» **Supplied data**
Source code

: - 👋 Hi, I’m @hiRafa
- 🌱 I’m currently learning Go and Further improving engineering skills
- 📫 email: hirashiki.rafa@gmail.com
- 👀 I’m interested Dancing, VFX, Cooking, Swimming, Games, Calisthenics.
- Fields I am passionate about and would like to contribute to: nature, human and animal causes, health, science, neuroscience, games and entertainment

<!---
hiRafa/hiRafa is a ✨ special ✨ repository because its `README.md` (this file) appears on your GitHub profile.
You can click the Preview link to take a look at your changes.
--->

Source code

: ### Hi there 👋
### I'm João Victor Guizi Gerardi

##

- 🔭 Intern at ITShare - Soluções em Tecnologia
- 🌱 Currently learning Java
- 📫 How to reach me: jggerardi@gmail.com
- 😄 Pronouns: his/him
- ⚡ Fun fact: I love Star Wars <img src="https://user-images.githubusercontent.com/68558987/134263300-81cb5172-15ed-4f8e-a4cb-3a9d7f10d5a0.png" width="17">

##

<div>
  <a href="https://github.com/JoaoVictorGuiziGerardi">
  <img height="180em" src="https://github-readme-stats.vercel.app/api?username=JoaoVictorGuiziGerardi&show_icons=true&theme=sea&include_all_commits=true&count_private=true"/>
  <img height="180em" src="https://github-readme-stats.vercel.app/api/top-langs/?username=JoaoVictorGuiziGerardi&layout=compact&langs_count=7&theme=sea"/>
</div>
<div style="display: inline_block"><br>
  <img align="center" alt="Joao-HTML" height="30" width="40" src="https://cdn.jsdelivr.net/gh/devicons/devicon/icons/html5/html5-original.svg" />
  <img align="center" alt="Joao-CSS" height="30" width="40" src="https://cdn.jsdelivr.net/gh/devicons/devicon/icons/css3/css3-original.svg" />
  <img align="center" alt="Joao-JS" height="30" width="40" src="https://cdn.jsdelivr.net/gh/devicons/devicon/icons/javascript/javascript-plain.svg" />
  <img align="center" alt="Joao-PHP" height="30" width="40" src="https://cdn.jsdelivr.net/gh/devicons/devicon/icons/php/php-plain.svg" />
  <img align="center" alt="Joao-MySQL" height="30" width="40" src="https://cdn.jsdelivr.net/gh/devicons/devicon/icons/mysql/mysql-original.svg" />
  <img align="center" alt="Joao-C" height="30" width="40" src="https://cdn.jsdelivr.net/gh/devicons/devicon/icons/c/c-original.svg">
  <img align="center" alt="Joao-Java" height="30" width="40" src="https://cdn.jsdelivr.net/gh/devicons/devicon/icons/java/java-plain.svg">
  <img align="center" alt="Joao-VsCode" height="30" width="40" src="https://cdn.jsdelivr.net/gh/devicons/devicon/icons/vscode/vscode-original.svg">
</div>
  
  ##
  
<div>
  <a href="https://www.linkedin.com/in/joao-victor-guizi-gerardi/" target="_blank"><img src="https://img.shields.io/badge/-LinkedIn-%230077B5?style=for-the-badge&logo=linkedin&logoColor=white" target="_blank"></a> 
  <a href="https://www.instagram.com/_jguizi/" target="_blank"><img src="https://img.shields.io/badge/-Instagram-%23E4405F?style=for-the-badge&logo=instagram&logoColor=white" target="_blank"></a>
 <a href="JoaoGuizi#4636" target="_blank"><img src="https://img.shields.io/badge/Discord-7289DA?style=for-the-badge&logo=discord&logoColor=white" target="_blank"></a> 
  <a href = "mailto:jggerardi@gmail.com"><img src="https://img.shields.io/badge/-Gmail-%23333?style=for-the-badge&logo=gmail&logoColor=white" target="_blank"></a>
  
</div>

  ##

» **What the task requires**
When a line in the records above contains the word "vercel", copy it.

» **Output for this task**
  <img height="180em" src="https://github-readme-stats.vercel.app/api?username=JoaoVictorGuiziGerardi&show_icons=true&theme=sea&include_all_commits=true&count_private=true"/>
  <img height="180em" src="https://github-readme-stats.vercel.app/api/top-langs/?username=JoaoVictorGuiziGerardi&layout=compact&langs_count=7&theme=sea"/>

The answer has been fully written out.